Patent Riffs and Links: Trump Nixes Broadcom’s Takeover of Qualcomm

Trump Orders Broadcom to Cease Attempt to Buy Qualcomm | WSJ
Security concerns? “While Broadcom is a Singapore-based company, the U.S. panel that vets foreign deals said that the bid could have had implications for the U.S.’s broader technological competition with China. That panel, the Committee on Foreign Investment in the U.S., known as CFIUS, said it was worried that Broadcom would stymie research and development at Qualcomm given its reputation as a cost-cutting behemoth. CFIUS said such a move could weaken Qualcomm—and thereby the U.S.—against foreign rivals racing to develop next-generation wireless technology known as 5G, such as China’s Huawei Technologies Co.”

Trump blocks Broadcom’s bid for Qualcomm over national security concerns | MONEY.CNN
Precedent? Trump’s ability to block the deal stems from a decades-old law that gives the president the authority to stop foreign firms from taking over US companies if there is a national security concern. And Monday was not the first time the power has been used…In recent years, presidents have given particular scrutiny to semiconductor companies…Last September, Trump stopped the takeover of the American chip maker Lattice Semiconductors by Canyon Bridge Capital Partners, a private equity firm with ties to China…And in 2016, President Barack Obama barred a Chinese-owned business from buying part of Aixtron. The German semiconductor company has US operations in California.”

How Broadcom vs. Qualcomm went from hostile takeover bid to a Trump blockade | MARKETWATCH
History: “Broadcom Ltd. and Qualcomm Corp. appeared to be in a pretty standard hostile-takeover fight for months: Broadcom made offers, the Qualcomm board denied them, so Broadcom tried to convince Qualcomm shareholders to reshape Qualcomm’s board to be more friendly toward a merger…That script was upended last week, with a surprising intervention by the U.S. government that ratcheted quickly and culminated with President Donald Trump saying he was blocking the record-breaking deal late Monday…Qualcomm QCOM, -0.35% , based in San Diego, invented the first digital cellular CDMA technology, which became an industry standard in the early days of cellphones. The company also has developed communications chips and it licenses a vast portfolio of wireless technology patents to other companies…

…Broadcom AVGO, +3.57% was also a communications-chip company founded in Southern California, before it was purchased by Avago Technologies in 2015 for $37 billion.
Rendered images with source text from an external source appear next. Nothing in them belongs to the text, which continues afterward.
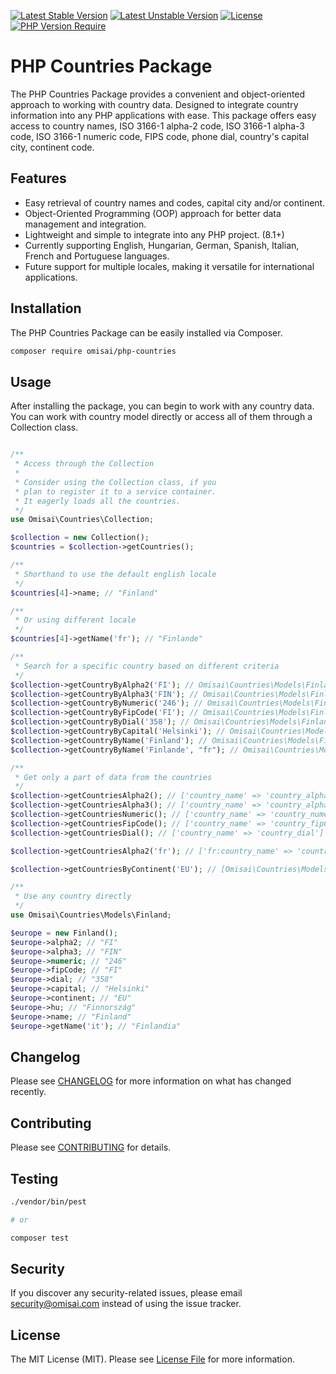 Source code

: [![Latest Stable Version](http://poser.pugx.org/omisai/php-countries/v)](https://packagist.org/packages/omisai/php-countries)
[![Latest Unstable Version](http://poser.pugx.org/omisai/php-countries/v/unstable)](https://packagist.org/packages/omisai/php-countries)
[![License](http://poser.pugx.org/omisai/php-countries/license)](https://packagist.org/packages/omisai/php-countries)
[![PHP Version Require](http://poser.pugx.org/omisai/php-countries/require/php)](https://packagist.org/packages/omisai/php-countries)

# PHP Countries Package

The PHP Countries Package provides a convenient and object-oriented approach to working with country data. Designed to integrate country information into any PHP applications with ease. This package offers easy access to country names, ISO 3166-1 alpha-2 code, ISO 3166-1 alpha-3 code, ISO 3166-1 numeric code, FIPS code, phone dial, country's capital city, continent code.

## Features

- Easy retrieval of country names and codes, capital city and/or continent.
- Object-Oriented Programming (OOP) approach for better data management and integration.
- Lightweight and simple to integrate into any PHP project. (8.1+)
- Currently supporting English, Hungarian, German, Spanish, Italian, French and Portuguese languages.
- Future support for multiple locales, making it versatile for international applications.

## Installation

The PHP Countries Package can be easily installed via Composer.

```bash
composer require omisai/php-countries
```

## Usage

After installing the package, you can begin to work with any country data. You can work with country model directly or access all of them through a Collection class.

```php

/**
 * Access through the Collection
 *
 * Consider using the Collection class, if you
 * plan to register it to a service container.
 * It eagerly loads all the countries.
 */
use Omisai\Countries\Collection;

$collection = new Collection();
$countries = $collection->getCountries();

/**
 * Shorthand to use the default english locale
 */
$countries[4]->name; // "Finland"

/**
 * Or using different locale
 */
$countries[4]->getName('fr'); // "Finlande"

/**
 * Search for a specific country based on different criteria
 */
$collection->getCountryByAlpha2('FI'); // Omisai\Countries\Models\Finland
$collection->getCountryByAlpha3('FIN'); // Omisai\Countries\Models\Finland
$collection->getCountryByNumeric('246'); // Omisai\Countries\Models\Finland
$collection->getCountryByFipCode('FI'); // Omisai\Countries\Models\Finland
$collection->getCountryByDial('358'); // Omisai\Countries\Models\Finland
$collection->getCountryByCapital('Helsinki'); // Omisai\Countries\Models\Finland
$collection->getCountryByName('Finland'); // Omisai\Countries\Models\Finland
$collection->getCountryByName('Finlande', "fr"); // Omisai\Countries\Models\Finland

/**
 * Get only a part of data from the countries
 */
$collection->getCountriesAlpha2(); // ['country_name' => 'country_alpha2']
$collection->getCountriesAlpha3(); // ['country_name' => 'country_alpha3']
$collection->getCountriesNumeric(); // ['country_name' => 'country_numeric']
$collection->getCountriesFipCode(); // ['country_name' => 'country_fipCode']
$collection->getCountriesDial(); // ['country_name' => 'country_dial']

$collection->getCountriesAlpha2('fr'); // ['fr:country_name' => 'country_alpha2'] -> ['Finlande' => 'FI']

$collection->getCountriesByContinent('EU'); // [Omisai\Countries\Models\Finland, Omisai\Countries\Models\Hungary, ...]

/**
 * Use any country directly
 */
use Omisai\Countries\Models\Finland;

$europe = new Finland();
$europe->alpha2; // "FI"
$europe->alpha3; // "FIN"
$europe->numeric; // "246"
$europe->fipCode; // "FI"
$europe->dial; // "358"
$europe->capital; // "Helsinki"
$europe->continent; // "EU"
$europe->hu; // "Finnország"
$europe->name; // "Finland"
$europe->getName('it'); // "Finlandia"

```

## Changelog

Please see [CHANGELOG](CHANGELOG.md) for more information on what has changed recently.

## Contributing

Please see [CONTRIBUTING](CONTRIBUTING.md) for details.

## Testing

```bash
./vendor/bin/pest

# or

composer test
```


## Security

If you discover any security-related issues, please email [security@omisai.com](mailto:security@omisai.com) instead of using the issue tracker.


## License

The MIT License (MIT). Please see [License File](LICENSE.md) for more information. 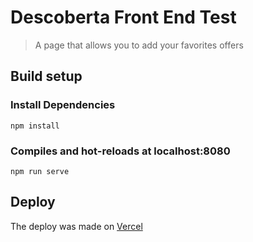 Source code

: # Descoberta Front End Test

> A page that allows you to add your favorites offers
## Build setup

### Install Dependencies
```
npm install
```

### Compiles and hot-reloads at localhost:8080
```
npm run serve
```
## Deploy
The deploy was made on [Vercel](https://test-quero-front.vercel.app/)
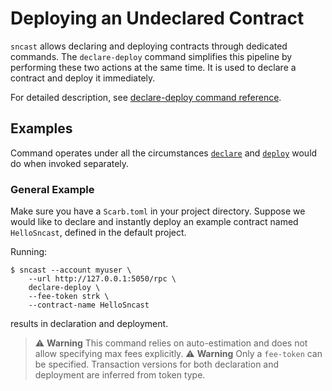 # Deploying an Undeclared Contract

`sncast` allows declaring and deploying contracts through dedicated commands.
The `declare-deploy` command simplifies this pipeline by performing these two actions at the same time. It is used to declare a contract and deploy it immediately.

For detailed description, see [declare-deploy command reference](../appendix/sncast/declare-deploy.md).

## Examples

Command operates under all the circumstances [`declare`](./declare.md) and [`deploy`](./deploy.md) would do when invoked separately.

### General Example

Make sure you have a `Scarb.toml` in your project directory. Suppose we would like to declare and instantly deploy an example contract named `HelloSncast`, defined in the default project.

Running:

<!-- TODO(#2736) -->
<!-- { "ignored": true } -->
```shell
$ sncast --account myuser \
    --url http://127.0.0.1:5050/rpc \ 
    declare-deploy \
    --fee-token strk \
    --contract-name HelloSncast
```

results in declaration and deployment.

>  ⚠️ **Warning**
> This command relies on auto-estimation and does not allow specifying max fees explicitly.
> ⚠️ **Warning**
> Only a `fee-token` can be specified. Transaction versions for both declaration and deployment are inferred from token type. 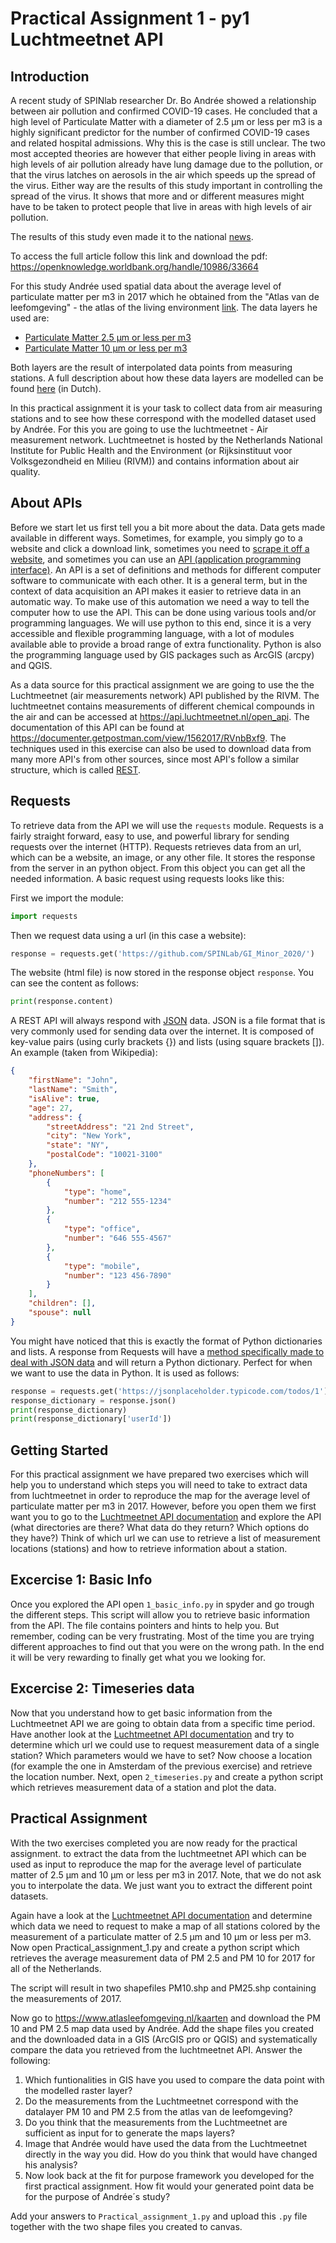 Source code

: # Practical Assignment 1 - py1 Luchtmeetnet API 

## Introduction
A recent study of SPINlab researcher Dr. Bo Andrée showed a relationship between air pollution and confirmed COVID-19 cases. He concluded that a high level of Particulate Matter with a diameter of 2.5 μm or less per m3 is a highly significant predictor for the number of confirmed COVID-19 cases and related hospital admissions. Why this is the case is still unclear. The two most accepted theories are however that either people living in areas with high levels of air pollution already have lung damage due to the pollution, or that the virus latches on aerosols in the air which speeds up the spread of the virus. Either way are the results of this study important in controlling the spread of the virus. It shows that more and or different measures might have to be taken to protect people that live in areas with high levels of air pollution.

The results of this study even made it to the national [news](https://spinlab.vu.nl/relation-between-air-pollution-and-confirmed-covid-19-cases-researched/).

To access the full article follow this link and download the pdf: https://openknowledge.worldbank.org/handle/10986/33664

For this study Andrée used spatial data about the average level of particulate matter per m3 in 2017 which he obtained from the "Atlas van de leefomgeving" - the atlas of the living environment [link](https://www.atlasleefomgeving.nl/kaarten). The data layers he used are: 
- [Particulate Matter 2.5 μm or less per m3](https://nationaalgeoregister.nl/geonetwork/srv/dut/catalog.search#/metadata/1689e358-6555-4b5d-902f-7bc36cf2c266) 
- [Particulate Matter 10 μm or less per m3](https://nationaalgeoregister.nl/geonetwork/srv/dut/catalog.search#/metadata/10b1f613-e492-44f6-9745-b444880c136b?tab=general)

Both layers are the result of interpolated data points from measuring stations. A full description about how these data layers are modelled can be found [here](https://www.nsl-monitoring.nl/informatie/data-nsl/) (in Dutch). 

In this practical assignment it is your task to collect data from air measuring stations and to see how these correspond with the modelled dataset used by Andrée. For this you are going to use the luchtmeetnet - Air measurement network. Luchtmeetnet is hosted by the Netherlands National Institute for Public Health and the Environment (or Rijksinstituut voor Volksgezondheid en Milieu (RIVM)) and contains information about air quality.

## About APIs 
Before we start let us first tell you a bit more about the data. Data gets made available in different ways. Sometimes, for example, you simply go to a website and click a download link, sometimes you need to [scrape it off a website](https://realpython.com/python-web-scraping-practical-introduction/), and sometimes you can use an [API (application programming interface)](https://en.wikipedia.org/wiki/Application_programming_interface). An API is a set of definitions and methods for different computer software to communicate with each other. It is a general term, but in the context of data acquisition an API makes it easier to retrieve data in an automatic way. To make use of this automation we need a way to tell the computer how to use the API. This can be done using various tools and/or programming languages. We will use python to this end, since it is a very accessible and flexible programming language, with a lot of modules available able to provide a broad range of extra functionality. Python is also the programming language used by GIS packages such as ArcGIS (arcpy) and QGIS.

As a data source for this practical assignment we are going to use the the Luchtmeetnet (air measurements network) API published by the RIVM. The luchtmeetnet contains measurements of different chemical compounds in the air and can be accessed at https://api.luchtmeetnet.nl/open_api. The documentation of this API can be found at https://documenter.getpostman.com/view/1562017/RVnbBxf9. The techniques used in this exercise can also be used to download data from many more API's from other sources, since most API's follow a similar structure, which is called [REST](https://en.wikipedia.org/wiki/Representational_state_transfer).

## Requests

To retrieve data from the API we will use the `requests` module. Requests is a fairly straight forward, easy to use, and powerful library for sending requests over the internet (HTTP). Requests retrieves data from an url, which can be a website, an image, or any other file. It stores the response from the server in an python object. From this object you can get all the needed information. A basic request using requests looks like this:

First we import the module:

```python
import requests
```

Then we request data using a url (in this case a website):

```python
response = requests.get('https://github.com/SPINLab/GI_Minor_2020/')
```

The website (html file) is now stored in the response object `response`. You can see the content as follows:

```python
print(response.content)
```

A REST API will always respond with [JSON](https://en.wikipedia.org/wiki/JSON) data. JSON is a file format that is very commonly used for sending data over the internet. It is composed of key-value pairs (using curly brackets {}) and lists (using square brackets []). An example (taken from Wikipedia):

```json
{
    "firstName": "John",
    "lastName": "Smith",
    "isAlive": true,
    "age": 27,
    "address": {
        "streetAddress": "21 2nd Street",
        "city": "New York",
        "state": "NY",
        "postalCode": "10021-3100"
    },
    "phoneNumbers": [
        {
            "type": "home",
            "number": "212 555-1234"
        },
        {
            "type": "office",
            "number": "646 555-4567"
        },
        {
            "type": "mobile",
            "number": "123 456-7890"
        }
    ],
    "children": [],
    "spouse": null
}
```

You might have noticed that this is exactly the format of Python dictionaries and lists. A response from Requests will have a [method specifically made to deal with JSON data](http://docs.python-requests.org/en/master/user/quickstart/#json-response-content) and will return a Python dictionary. Perfect for when we want to use the data in Python. It is used as follows:

```python
response = requests.get('https://jsonplaceholder.typicode.com/todos/1')
response_dictionary = response.json()
print(response_dictionary)
print(response_dictionary['userId'])
```

## Getting Started

For this practical assignment we have prepared two exercises which will help you to understand which steps you will need to take to extract data from luchtmeetnet in order to reproduce the map for the average level of particulate matter per m3 in 2017. However, before you open them we first want you to go to the [Luchtmeetnet API documentation](https://documenter.getpostman.com/view/1562017/RVnbBxf9) and explore the API (what directories are there? What data do they return? Which options do they have?) Think of which url we can use to retrieve a list of measurement locations (stations) and how to retrieve information about a station.

## Excercise 1: Basic Info

Once you explored the API open `1_basic_info.py` in spyder and go trough the different steps. This script will allow you to retrieve basic information from the API. The file contains pointers and hints to help you. But remember, coding can be very frustrating. Most of the time you are trying different approaches to find out that you were on the wrong path. In the end it will be very rewarding to finally get what you we looking for. 

## Excercise 2: Timeseries data

Now that you understand how to get basic information from the Luchtmeetnet API we are going to obtain data from a specific time period. Have another look at the [Luchtmeetnet API documentation](https://documenter.getpostman.com/view/1562017/RVnbBxf9) and try to determine which url we could use to request measurement data of a single station? Which parameters would we have to set? Now choose a location (for example the one in Amsterdam of the previous exercise) and retrieve the location number. Next, open `2_timeseries.py` and create a python script which retrieves measurement data of a station and plot the data.

## Practical Assignment 
With the two exercises completed you are now ready for the practical assignment. to extract the data from the luchtmeetnet API which can be used as input to reproduce the map for the average level of particulate matter of 2.5 μm and 10 μm or less per m3 in 2017. Note, that we do not ask you to interpolate the data. We just want you to extract the different point datasets. 

Again have a look at the [Luchtmeetnet API documentation](https://documenter.getpostman.com/view/1562017/RVnbBxf9) and determine which data we need to request to make a map of all stations colored by the measurement of a particulate matter of 2.5 μm and 10 μm or less per m3. Now open Practical_assignment_1.py and create a python script which retrieves the average measurement data of PM 2.5 and PM 10 for 2017 for all of the Netherlands. 

The script will result in two shapefiles PM10.shp and PM25.shp containing the measurements of 2017. 

Now go to https://www.atlasleefomgeving.nl/kaarten and download the PM 10 and PM 2.5 map data used by Andrée. Add the shape files you created and the downloaded data in a GIS (ArcGIS pro or QGIS) and systematically compare the data you retrieved from the luchtmeetnet API. Answer the following: 

   1. Which funtionalities in GIS have you used to compare the data point with the modelled raster layer?
   2. Do the measurements from the Luchtmeetnet correspond with the datalayer PM 10 and PM 2.5 from the atlas van de leefomgeving?
   3. Do you think that the measurements from the Luchtmeetnet are sufficient as input for to generate the maps layers? 
   4. Image that Andrée would have used the data from the Luchtmeetnet directly in the way you did. How do you think that would have changed his analysis?
   5. Now look back at the fit for purpose framework you developed for the first practical assignment. How fit would your generated point data be for the purpose of Andrée´s study? 

Add your answers to `Practical_assignment_1.py` and upload this `.py` file together with the two shape files you created to canvas.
Avago was the chip business of the former Hewlett-Packard Co. before being spun out as part of Agilent Technologies A, -0.59% in the late 1990s, then into its own company with the help of private equity in 2005. Avago put its corporate headquarters in Singapore, which offered tax benefits, and has been very acquisitive beyond the Broadcom acquisition, including the purchases of U.S. companies LSI Logic and Brocade.”

Bloomberg | BLOOMBERG
Tough: “The president’s order on Monday blocking Broadcom’s $117 billion bid for Qualcomm is the latest sign of Trump’s tough stance on foreign takeovers of U.S. technology and is part of a broader move to contain China on trade. The Trump administration is considering clamping down on Chinese investments in the U.S. and imposing tariffs on a broad range of its imports to punish Beijing for its alleged theft of intellectual property…Only five takeovers of American firms have been blocked by U.S. presidents on national security grounds since 1990. Of those, Barack Obama blocked two deals during his two terms. Trump has blocked two in six months.”

Broadcom accelerates plans to move headquarters address to U.S. from Singapore amid heightened federal scrutiny of Qualcomm deal – Silicon Valley Business Journal | BIZJOURNALS
From earlier in the day: “Silicon Valley technology giant Broadcom is accelerating its plan to move its headquarters back to the United States, telling investors Monday that it hopes to complete the process by April 3. However, the U.S. government told the company in a recent letter than it violated an order by not giving federal regulators with the Committee on Foreign Investment in the United States sufficient notice of its plans to move it corporate address to the U.S.”